A notre avis, l’Agenda vert des nations riches du monde ignore l’Afrique -ou du moins, il ne tient pas compte de nos besoins, priorités et défis uniques.
L’Agenda vert des nations développées ignore en outre le rôle considérable que joue l’industrie pétrolière et gazière africaine dans la génération des revenus des pays africains. Les revenus pétroliers représentent au moins 20% du Pib en Libye, en Algérie, au Gabon, au Tchad, en Angola et en République du Congo. Au Nigeria, l’un des principaux producteurs de pétrole en Afrique, le pétrole représente un pourcentage plus modeste du Pib réel -environ 6%-, mais le pétrole et le gaz représentent 95% des recettes en appareils et 80% des recettes publiques. L’Agenda vert des nations riches ignore ceux d’entre nous qui soulignent que le gaz naturel a le potentiel d’apporter une prospérité qui changera la vie du continent en matière d’emplois, d’opportunités commerciales, de renforcement des capacités et de monétisation. Il ignore la voie durable et logique que nous apporterons, qui consiste à utiliser nos ressources, le gaz naturel en particulier, pour nous aider à répondre aux besoins actuels et à générer des revenus qui peuvent contribuer à payer notre transition vers les énergies renouvelables.Le programme vert des nations riches ne tient pas compte du fait que l’Afrique a besoin de gaz naturel pour fournir l’électricité au nombre croissant d’Africains qui en sont privés. Ils ne comprennent pas que nous, Africains, nous concentrions sur l’élargissement du mix énergétique de l’Afrique pour y inclure des combustibles fossiles et des énergies renouvelables, au lieu d’insister sur une approche du «tout ou rien» pour notre transition énergétique.

Environ 600 millions d’Africains n’avaient pas accès à l’électricité avant la pandémie ; et il semble que ce chiffre soit en augmentation. Selon l’Agence internationale de l’énergie, au cours de l’année 2020, certains progrès en matière d’accès à l’électricité ont été annulés, et pas moins de 30 millions de personnes, qui avaient déjà accès à l’électricité, n’ont plus les moyens de se la procurer.

Si l’on considère que l’accès universel à une électricité abordable et fiable est l’un des Objectifs de développement durable des Nations unies -ce qui signifie qu’il s’agit d’un droit humain fondamental-, le nombre considérable et croissant d’Africains privés d’électricité est moralement inacceptable et ne peut être ignoré.

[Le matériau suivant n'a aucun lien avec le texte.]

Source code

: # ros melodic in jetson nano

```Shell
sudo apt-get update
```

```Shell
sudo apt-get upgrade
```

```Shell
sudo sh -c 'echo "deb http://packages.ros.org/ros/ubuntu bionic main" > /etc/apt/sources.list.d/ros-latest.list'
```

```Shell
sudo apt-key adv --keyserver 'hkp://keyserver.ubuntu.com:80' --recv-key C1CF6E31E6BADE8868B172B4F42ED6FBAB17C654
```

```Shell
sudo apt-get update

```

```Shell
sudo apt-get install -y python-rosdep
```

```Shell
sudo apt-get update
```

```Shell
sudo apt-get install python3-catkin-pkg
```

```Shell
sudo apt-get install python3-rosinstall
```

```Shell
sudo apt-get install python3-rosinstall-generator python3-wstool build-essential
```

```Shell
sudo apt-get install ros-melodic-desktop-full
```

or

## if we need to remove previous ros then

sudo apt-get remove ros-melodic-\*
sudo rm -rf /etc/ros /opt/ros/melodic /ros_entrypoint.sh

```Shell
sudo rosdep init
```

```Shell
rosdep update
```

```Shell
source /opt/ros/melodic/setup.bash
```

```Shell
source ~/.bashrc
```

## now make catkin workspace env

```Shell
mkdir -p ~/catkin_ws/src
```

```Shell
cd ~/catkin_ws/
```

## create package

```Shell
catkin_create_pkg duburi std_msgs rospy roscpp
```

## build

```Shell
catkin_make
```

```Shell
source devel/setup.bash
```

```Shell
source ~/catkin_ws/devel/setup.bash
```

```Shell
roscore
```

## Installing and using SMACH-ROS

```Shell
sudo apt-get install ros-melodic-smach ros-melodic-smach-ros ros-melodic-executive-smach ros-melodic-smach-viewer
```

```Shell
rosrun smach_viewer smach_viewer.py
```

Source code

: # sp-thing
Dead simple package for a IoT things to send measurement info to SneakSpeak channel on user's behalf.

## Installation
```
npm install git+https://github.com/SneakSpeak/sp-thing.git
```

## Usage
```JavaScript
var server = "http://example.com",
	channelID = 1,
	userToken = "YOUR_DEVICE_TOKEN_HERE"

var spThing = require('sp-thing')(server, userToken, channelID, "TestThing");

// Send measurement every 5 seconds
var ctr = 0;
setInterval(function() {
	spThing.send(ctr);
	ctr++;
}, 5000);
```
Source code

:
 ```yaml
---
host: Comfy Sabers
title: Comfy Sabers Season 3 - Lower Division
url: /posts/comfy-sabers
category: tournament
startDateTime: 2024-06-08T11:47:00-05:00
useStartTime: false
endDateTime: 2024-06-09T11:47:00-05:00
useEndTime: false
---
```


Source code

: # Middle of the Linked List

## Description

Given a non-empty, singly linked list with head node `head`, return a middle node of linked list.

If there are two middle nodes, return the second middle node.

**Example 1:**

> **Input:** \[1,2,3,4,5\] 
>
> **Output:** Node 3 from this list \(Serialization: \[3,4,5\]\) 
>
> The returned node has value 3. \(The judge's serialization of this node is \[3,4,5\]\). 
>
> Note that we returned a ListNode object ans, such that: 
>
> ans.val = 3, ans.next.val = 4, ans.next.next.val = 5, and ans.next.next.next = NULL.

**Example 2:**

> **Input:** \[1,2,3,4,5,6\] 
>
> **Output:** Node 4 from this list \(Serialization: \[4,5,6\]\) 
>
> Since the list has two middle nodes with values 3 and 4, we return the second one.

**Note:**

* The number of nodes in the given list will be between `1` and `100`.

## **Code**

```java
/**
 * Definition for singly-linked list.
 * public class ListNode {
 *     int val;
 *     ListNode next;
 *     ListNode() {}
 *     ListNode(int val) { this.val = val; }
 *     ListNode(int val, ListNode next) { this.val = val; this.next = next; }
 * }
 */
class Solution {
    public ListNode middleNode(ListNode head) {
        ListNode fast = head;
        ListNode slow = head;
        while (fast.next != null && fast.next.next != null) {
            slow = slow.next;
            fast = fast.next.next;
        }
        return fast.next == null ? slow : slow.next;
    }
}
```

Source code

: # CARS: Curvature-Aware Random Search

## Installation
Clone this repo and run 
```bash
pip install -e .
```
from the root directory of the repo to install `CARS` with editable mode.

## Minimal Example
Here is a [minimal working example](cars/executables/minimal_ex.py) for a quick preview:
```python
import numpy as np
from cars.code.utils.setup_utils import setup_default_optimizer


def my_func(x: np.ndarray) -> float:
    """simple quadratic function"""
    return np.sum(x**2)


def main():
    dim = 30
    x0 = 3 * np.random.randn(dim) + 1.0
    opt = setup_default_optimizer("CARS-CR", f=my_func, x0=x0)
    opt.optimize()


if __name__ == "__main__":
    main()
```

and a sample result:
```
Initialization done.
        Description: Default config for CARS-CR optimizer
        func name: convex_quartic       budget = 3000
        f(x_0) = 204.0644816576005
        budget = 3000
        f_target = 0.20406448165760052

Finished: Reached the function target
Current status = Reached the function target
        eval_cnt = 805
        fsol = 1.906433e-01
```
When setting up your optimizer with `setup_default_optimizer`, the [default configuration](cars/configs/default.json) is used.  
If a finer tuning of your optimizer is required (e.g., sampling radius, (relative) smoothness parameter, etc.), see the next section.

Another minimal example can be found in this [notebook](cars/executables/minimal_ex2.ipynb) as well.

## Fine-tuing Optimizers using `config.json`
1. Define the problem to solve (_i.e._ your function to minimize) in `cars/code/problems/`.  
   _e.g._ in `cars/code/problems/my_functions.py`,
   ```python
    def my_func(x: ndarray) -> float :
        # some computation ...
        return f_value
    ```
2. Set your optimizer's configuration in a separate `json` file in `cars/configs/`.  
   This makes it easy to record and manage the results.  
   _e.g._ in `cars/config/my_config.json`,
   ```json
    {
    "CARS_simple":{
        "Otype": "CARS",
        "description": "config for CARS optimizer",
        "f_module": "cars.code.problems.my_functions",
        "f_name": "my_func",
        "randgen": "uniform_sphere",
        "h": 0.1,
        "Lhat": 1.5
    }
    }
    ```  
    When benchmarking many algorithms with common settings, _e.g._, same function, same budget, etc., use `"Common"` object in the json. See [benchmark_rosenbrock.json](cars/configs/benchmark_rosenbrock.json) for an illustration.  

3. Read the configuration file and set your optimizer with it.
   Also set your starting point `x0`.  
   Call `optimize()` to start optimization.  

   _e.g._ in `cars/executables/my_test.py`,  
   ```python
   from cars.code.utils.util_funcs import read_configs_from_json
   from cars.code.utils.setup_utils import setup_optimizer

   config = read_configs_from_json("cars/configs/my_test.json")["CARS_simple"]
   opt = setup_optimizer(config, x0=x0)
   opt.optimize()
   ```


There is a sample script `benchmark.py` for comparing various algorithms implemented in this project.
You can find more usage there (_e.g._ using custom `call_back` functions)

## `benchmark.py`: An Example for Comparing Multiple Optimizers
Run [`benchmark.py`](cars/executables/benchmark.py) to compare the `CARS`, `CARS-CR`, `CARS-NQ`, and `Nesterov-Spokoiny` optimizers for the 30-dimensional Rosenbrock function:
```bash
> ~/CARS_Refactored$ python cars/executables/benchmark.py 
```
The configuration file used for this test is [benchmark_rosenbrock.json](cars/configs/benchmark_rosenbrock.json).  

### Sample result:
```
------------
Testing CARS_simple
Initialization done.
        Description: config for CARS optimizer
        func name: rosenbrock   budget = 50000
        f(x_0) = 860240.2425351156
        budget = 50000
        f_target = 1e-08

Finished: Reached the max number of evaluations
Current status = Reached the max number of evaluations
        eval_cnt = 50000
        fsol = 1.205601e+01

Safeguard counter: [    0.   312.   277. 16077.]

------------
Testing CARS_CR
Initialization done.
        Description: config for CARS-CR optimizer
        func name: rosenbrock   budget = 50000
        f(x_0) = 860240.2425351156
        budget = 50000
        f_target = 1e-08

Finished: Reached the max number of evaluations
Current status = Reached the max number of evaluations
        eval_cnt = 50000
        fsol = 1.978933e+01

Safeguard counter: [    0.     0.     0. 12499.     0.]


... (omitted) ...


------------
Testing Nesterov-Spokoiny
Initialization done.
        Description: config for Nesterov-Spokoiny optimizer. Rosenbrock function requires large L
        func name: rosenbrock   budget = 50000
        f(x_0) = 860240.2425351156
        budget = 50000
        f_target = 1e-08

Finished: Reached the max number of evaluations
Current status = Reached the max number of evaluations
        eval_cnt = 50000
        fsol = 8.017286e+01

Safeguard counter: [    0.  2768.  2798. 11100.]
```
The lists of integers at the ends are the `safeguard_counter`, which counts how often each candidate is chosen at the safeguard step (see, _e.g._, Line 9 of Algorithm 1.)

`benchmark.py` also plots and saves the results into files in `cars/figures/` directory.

Malheureusement, la panique climatique et l’alarme sont bien visibles et, pour une raison quelconque, l’Afrique est l’ennemie publique no1. Un continent qui émet une quantité négligeable de dioxyde de carbone, tout au plus 3% du total mondial, considéré de manière disproportionnée comme une menace pour la planète par les nations développées. En particulier, l’Occident vilipende l’industrie énergétique africaine parce qu’elle est basée sur les combustibles fossiles, même si la part des énergies renouvelables est en augmentation. Il ne fait aucun doute qu’une grande partie de ce sentiment anti-pétrole et gaz africain est fondée sur la peur du changement climatique, à laquelle s’ajoute la terreur pure et simple qu’un boom des combustibles fossiles en Afrique pourrait être dévastateur pour le monde entier.»

L’Afrique est vulnérable au changement climatique
«Il est indéniable que le changement climatique affecte l’Afrique. Il suffit d’observer la sécheresse prolongée qui sévit dans le Sud pour voir à quel point les choses peuvent être dévastatrices lorsque les schémas météorologiques habituels sont perturbés. Le fait est que l’Afrique est touchée par une crise qu’elle n’a pas créée. Si le fait de ne contribuer qu’à 3% des émissions mondiales peut provoquer des problèmes tels que ceux que nous observons en Somalie, par exemple, les nations du monde qui produisent beaucoup plus de gaz à effet de serre devraient déjà être asséchées, submergées, soufflées ou brûlées. Considérez ceci : l’éminent militant américain pour le climat, Bill McKibben, a déclaré que le monde ne pourra pas lutter contre le changement climatique si Total Energies et l’Ouganda vont jusqu’au bout de la construction de l’oléoduc pour le pétrole brut d’Afrique de l’Est. Oui, selon McKibben, cette seule action fera dérailler l’ensemble du programme de réduction des émissions de carbone et annulera tout ce que les autres pays du monde font pour atteindre un niveau net zéro. C’est ridicule, n’est-ce pas ?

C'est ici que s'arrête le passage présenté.